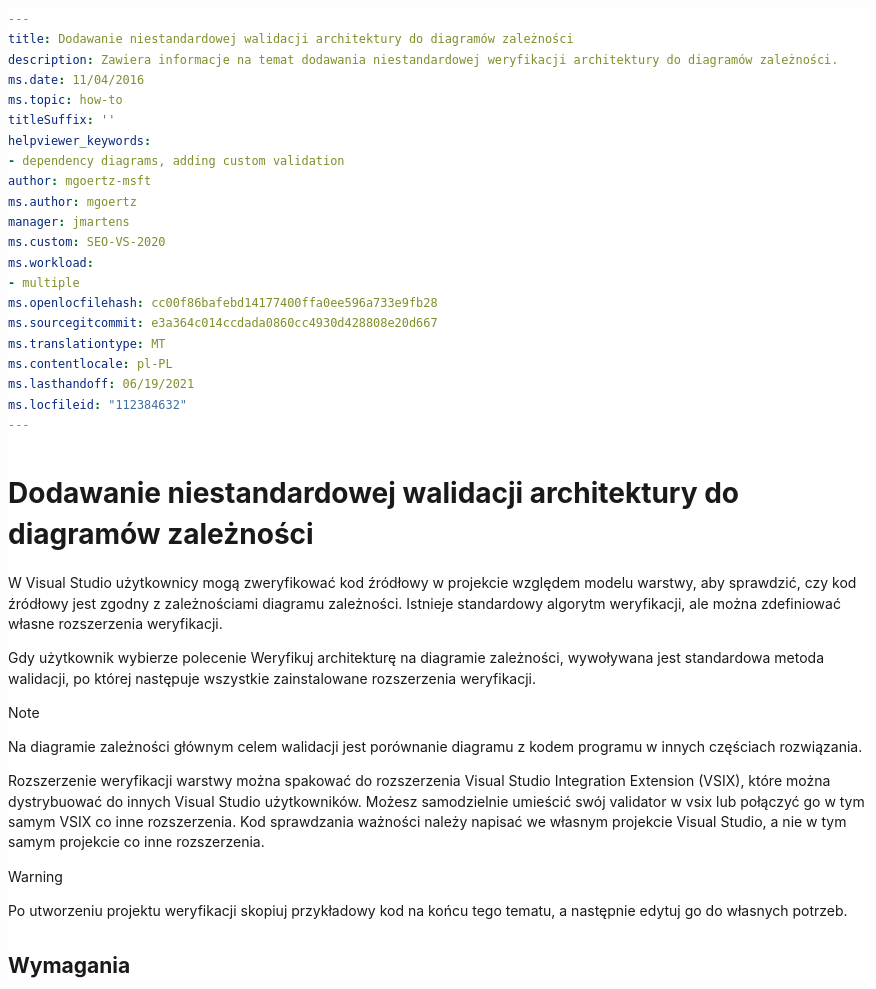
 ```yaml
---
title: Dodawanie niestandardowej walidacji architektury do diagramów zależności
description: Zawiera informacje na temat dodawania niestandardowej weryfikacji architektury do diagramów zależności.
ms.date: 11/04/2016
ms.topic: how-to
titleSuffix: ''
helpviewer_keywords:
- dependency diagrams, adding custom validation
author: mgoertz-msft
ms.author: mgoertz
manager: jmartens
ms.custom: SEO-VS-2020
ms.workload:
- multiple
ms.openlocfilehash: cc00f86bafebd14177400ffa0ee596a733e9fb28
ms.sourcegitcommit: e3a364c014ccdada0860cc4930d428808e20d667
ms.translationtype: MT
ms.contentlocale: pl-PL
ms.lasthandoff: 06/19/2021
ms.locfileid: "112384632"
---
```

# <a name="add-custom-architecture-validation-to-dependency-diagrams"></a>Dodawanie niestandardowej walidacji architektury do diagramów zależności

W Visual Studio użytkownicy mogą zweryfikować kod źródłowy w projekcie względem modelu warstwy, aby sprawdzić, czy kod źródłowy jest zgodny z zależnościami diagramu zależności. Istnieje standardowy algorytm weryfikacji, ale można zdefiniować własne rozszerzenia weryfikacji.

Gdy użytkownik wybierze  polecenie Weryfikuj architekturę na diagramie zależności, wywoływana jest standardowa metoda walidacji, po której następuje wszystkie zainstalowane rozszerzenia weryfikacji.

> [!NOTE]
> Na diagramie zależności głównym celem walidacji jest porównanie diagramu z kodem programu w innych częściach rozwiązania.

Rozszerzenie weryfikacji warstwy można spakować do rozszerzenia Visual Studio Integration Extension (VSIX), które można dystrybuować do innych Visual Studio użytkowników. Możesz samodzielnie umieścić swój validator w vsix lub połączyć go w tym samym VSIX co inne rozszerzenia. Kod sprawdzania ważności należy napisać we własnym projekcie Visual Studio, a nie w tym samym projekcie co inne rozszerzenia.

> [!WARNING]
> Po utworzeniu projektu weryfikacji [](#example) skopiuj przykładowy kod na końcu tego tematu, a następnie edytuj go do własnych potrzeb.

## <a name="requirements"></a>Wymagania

***

PROBLEM REQUIREMENTS —
Set the material down exactly, images excluded.

OUTPUT FOR THIS EXERCISE —
 ```yaml
---
title: Dodawanie niestandardowej walidacji architektury do diagramów zależności
description: Zawiera informacje na temat dodawania niestandardowej weryfikacji architektury do diagramów zależności.
ms.date: 11/04/2016
ms.topic: how-to
titleSuffix: ''
helpviewer_keywords:
- dependency diagrams, adding custom validation
author: mgoertz-msft
ms.author: mgoertz
manager: jmartens
ms.custom: SEO-VS-2020
ms.workload:
- multiple
ms.openlocfilehash: cc00f86bafebd14177400ffa0ee596a733e9fb28
ms.sourcegitcommit: e3a364c014ccdada0860cc4930d428808e20d667
ms.translationtype: MT
ms.contentlocale: pl-PL
ms.lasthandoff: 06/19/2021
ms.locfileid: "112384632"
---
```

# <a name="add-custom-architecture-validation-to-dependency-diagrams"></a>Dodawanie niestandardowej walidacji architektury do diagramów zależności

W Visual Studio użytkownicy mogą zweryfikować kod źródłowy w projekcie względem modelu warstwy, aby sprawdzić, czy kod źródłowy jest zgodny z zależnościami diagramu zależności. Istnieje standardowy algorytm weryfikacji, ale można zdefiniować własne rozszerzenia weryfikacji.

Gdy użytkownik wybierze  polecenie Weryfikuj architekturę na diagramie zależności, wywoływana jest standardowa metoda walidacji, po której następuje wszystkie zainstalowane rozszerzenia weryfikacji.

> [!NOTE]
> Na diagramie zależności głównym celem walidacji jest porównanie diagramu z kodem programu w innych częściach rozwiązania.

Rozszerzenie weryfikacji warstwy można spakować do rozszerzenia Visual Studio Integration Extension (VSIX), które można dystrybuować do innych Visual Studio użytkowników. Możesz samodzielnie umieścić swój validator w vsix lub połączyć go w tym samym VSIX co inne rozszerzenia. Kod sprawdzania ważności należy napisać we własnym projekcie Visual Studio, a nie w tym samym projekcie co inne rozszerzenia.

> [!WARNING]
> Po utworzeniu projektu weryfikacji [](#example) skopiuj przykładowy kod na końcu tego tematu, a następnie edytuj go do własnych potrzeb.

## <a name="requirements"></a>Wymagania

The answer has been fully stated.